I have chronic health care conditions; can I ever use the preventive benefit?
Anyone can request a routine physical or screening as part of this benefit, but you need to be sure that your physician understands that this is a routine office visit. Your physician may ask about ongoing health problems as long as the entire visit is treated as a routine physical, not as maintenance of your chronic condition. In any visit in which diagnostic care is performed, including monitoring a long-term health care condition, the diagnostic code will take precedence making the claim subject to the medical plan.

What if my physician wants to run some lab tests at the same time as my routine physical?
Your office visit may still be treated as a routine physical even if the lab tests are diagnostic as long as the lab tests are submitted separately. The office visit will be paid under the preventive benefit and the lab tests will be paid under the medical plan.

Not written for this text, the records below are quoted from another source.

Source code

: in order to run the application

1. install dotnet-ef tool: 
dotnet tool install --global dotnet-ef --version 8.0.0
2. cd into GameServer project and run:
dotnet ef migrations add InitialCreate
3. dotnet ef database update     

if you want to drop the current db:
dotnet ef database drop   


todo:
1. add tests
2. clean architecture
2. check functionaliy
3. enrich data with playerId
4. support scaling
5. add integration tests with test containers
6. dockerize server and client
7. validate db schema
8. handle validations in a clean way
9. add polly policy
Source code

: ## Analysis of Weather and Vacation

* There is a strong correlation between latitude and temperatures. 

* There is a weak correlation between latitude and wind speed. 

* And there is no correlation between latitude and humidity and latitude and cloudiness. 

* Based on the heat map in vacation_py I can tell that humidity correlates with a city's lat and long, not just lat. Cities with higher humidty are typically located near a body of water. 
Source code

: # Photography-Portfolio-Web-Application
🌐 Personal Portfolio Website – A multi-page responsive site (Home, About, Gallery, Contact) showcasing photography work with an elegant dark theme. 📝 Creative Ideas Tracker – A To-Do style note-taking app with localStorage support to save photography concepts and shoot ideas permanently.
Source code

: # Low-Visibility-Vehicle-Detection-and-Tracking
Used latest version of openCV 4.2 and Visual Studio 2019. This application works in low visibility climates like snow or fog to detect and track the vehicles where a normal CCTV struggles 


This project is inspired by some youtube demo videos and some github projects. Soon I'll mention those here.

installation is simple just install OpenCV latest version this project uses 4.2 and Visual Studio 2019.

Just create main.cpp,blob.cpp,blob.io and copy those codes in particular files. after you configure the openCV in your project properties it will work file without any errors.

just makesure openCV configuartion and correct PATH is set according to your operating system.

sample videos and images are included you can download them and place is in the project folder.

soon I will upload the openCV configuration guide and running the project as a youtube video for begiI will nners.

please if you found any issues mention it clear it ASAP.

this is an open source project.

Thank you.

I went in for a routine physical and routine lab tests but the lab tests found something wrong; how will the follow-up visits be processed?
The first office visit and related lab work were routine and will be covered under the preventive benefit. However, all follow-up visits will be used to diagnose the findings of the lab work so they are paid through the regular medical plan coinsurance.

What if my routine office visit is miscoded?
Your physician may resubmit your insurance claim with the office notes from that visit. If the office notes support that your visit was for routine care only, the claim will be reprocessed under the preventive benefit. If the office notes contain evidence of diagnostic care (care related to an illness or symptoms of an illness), your claim will not be reprocessed.

What happens if my office visit includes both routine and diagnostic care?
Every office visit has an overriding office code attached to it; a visit with both routine and diagnostic codes will be processed as a diagnostic visit, which is subject to the deductible and regular coinsurance. You will need to have a separate office visit for preventive care.